Below are some records. Return exactly the lines from the one with "### 🔁 **Rescaling in Imbalanced Datasets**" to the one with "- Generates **synthetic", and nothing else.

Provided records:
==================================================

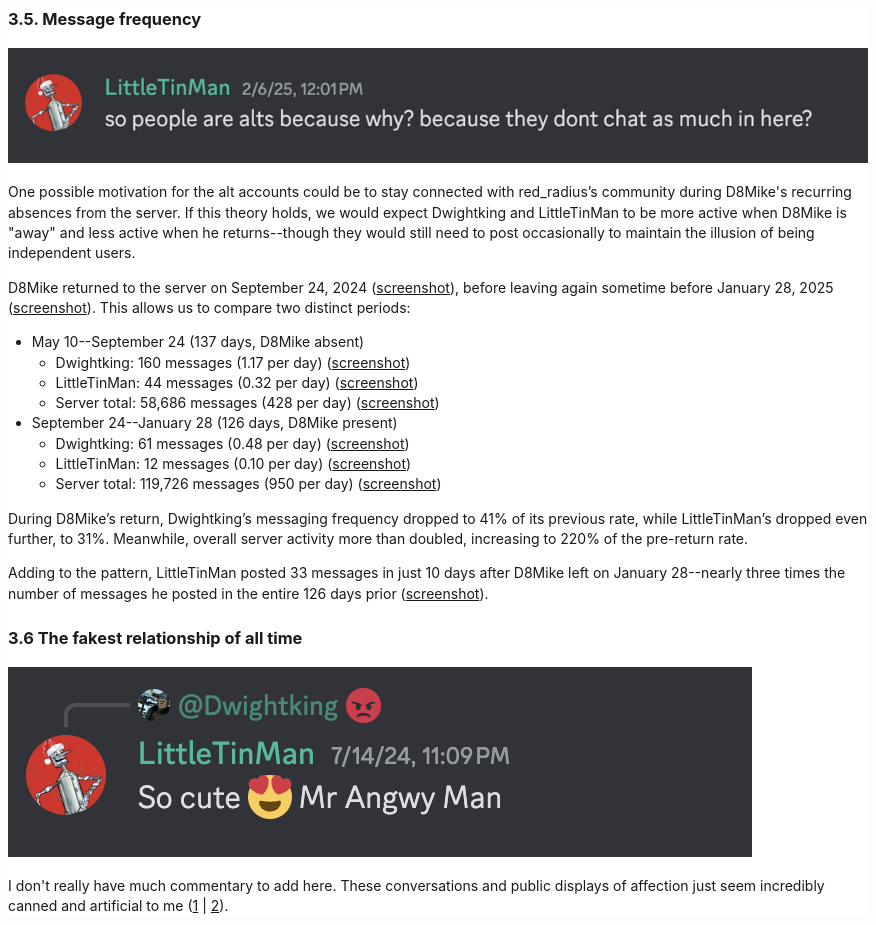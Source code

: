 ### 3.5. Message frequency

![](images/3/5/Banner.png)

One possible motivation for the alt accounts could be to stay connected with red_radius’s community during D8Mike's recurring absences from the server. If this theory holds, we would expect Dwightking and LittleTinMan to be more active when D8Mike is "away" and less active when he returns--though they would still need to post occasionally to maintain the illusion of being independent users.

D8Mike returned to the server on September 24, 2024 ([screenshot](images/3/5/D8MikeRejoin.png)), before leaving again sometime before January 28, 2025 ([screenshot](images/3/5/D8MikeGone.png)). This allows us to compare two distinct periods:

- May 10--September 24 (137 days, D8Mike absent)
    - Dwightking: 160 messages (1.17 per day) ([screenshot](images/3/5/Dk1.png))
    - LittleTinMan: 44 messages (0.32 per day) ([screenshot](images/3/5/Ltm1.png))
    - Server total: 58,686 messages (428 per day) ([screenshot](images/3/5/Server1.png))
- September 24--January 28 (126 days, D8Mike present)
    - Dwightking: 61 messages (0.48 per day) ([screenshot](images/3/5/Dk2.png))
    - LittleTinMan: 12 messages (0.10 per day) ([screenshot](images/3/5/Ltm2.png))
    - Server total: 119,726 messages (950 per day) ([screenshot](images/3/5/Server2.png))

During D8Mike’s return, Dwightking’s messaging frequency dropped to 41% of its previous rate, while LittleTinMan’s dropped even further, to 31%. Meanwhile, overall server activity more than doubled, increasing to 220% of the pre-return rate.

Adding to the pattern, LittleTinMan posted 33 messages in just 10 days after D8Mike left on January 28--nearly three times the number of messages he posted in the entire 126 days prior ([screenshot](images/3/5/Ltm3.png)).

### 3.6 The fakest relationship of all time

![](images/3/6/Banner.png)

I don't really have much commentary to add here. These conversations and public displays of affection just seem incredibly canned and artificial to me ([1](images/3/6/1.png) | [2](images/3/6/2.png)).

==================================================

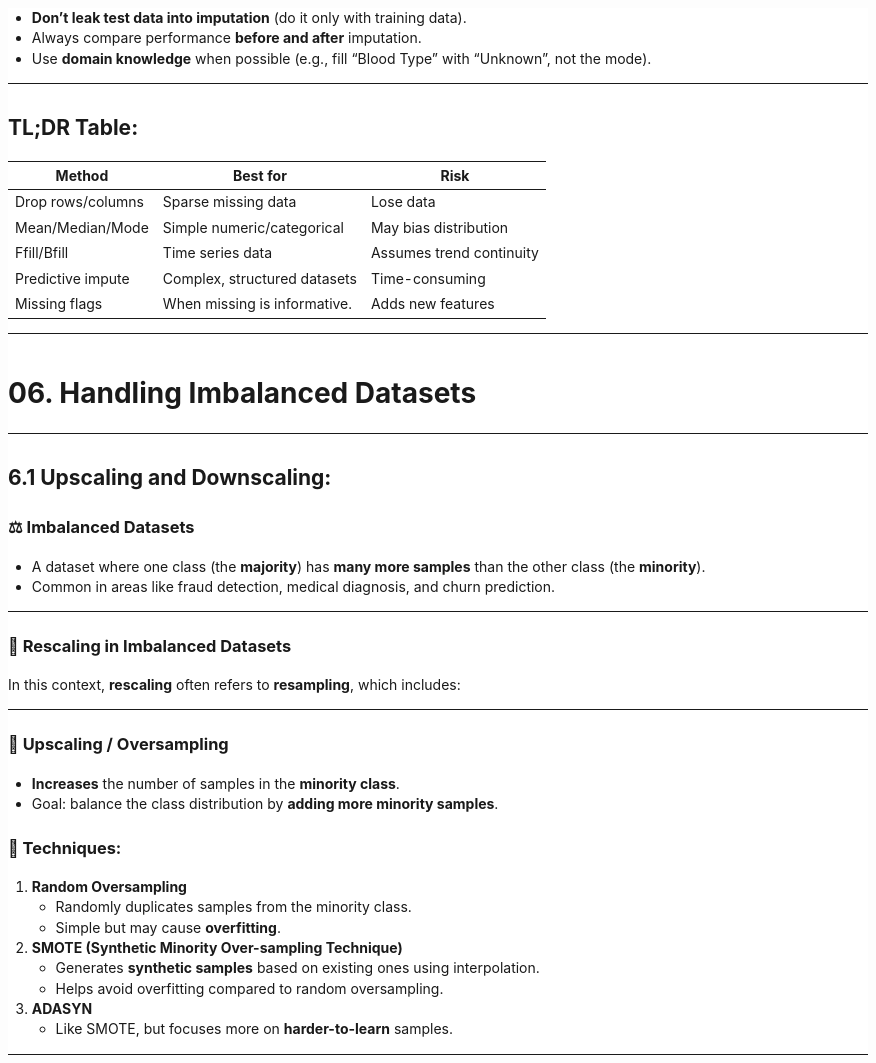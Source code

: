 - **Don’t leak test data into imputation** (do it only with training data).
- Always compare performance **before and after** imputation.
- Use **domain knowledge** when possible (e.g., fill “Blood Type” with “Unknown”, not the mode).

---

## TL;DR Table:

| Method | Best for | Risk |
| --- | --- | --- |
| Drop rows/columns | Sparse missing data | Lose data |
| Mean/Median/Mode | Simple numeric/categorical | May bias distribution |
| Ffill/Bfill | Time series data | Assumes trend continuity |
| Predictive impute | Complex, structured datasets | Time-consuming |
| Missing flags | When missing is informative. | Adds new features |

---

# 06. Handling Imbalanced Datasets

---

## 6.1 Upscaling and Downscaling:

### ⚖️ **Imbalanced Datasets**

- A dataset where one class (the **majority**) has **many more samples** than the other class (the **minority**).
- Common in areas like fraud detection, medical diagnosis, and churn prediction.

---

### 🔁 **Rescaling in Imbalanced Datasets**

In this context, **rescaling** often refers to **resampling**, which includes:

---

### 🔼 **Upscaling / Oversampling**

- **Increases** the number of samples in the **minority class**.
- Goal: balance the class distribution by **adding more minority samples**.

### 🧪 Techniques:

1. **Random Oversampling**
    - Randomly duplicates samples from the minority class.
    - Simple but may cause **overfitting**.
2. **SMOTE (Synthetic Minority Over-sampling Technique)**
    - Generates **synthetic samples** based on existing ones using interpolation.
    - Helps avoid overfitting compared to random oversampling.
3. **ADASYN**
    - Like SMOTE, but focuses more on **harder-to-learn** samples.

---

==================================================

Solution for this problem:
### 🔁 **Rescaling in Imbalanced Datasets**

In this context, **rescaling** often refers to **resampling**, which includes:

---

### 🔼 **Upscaling / Oversampling**

- **Increases** the number of samples in the **minority class**.
- Goal: balance the class distribution by **adding more minority samples**.

### 🧪 Techniques:

1. **Random Oversampling**
    - Randomly duplicates samples from the minority class.
    - Simple but may cause **overfitting**.
2. **SMOTE (Synthetic Minority Over-sampling Technique)**
    - Generates **synthetic samples** based on existing ones using interpolation.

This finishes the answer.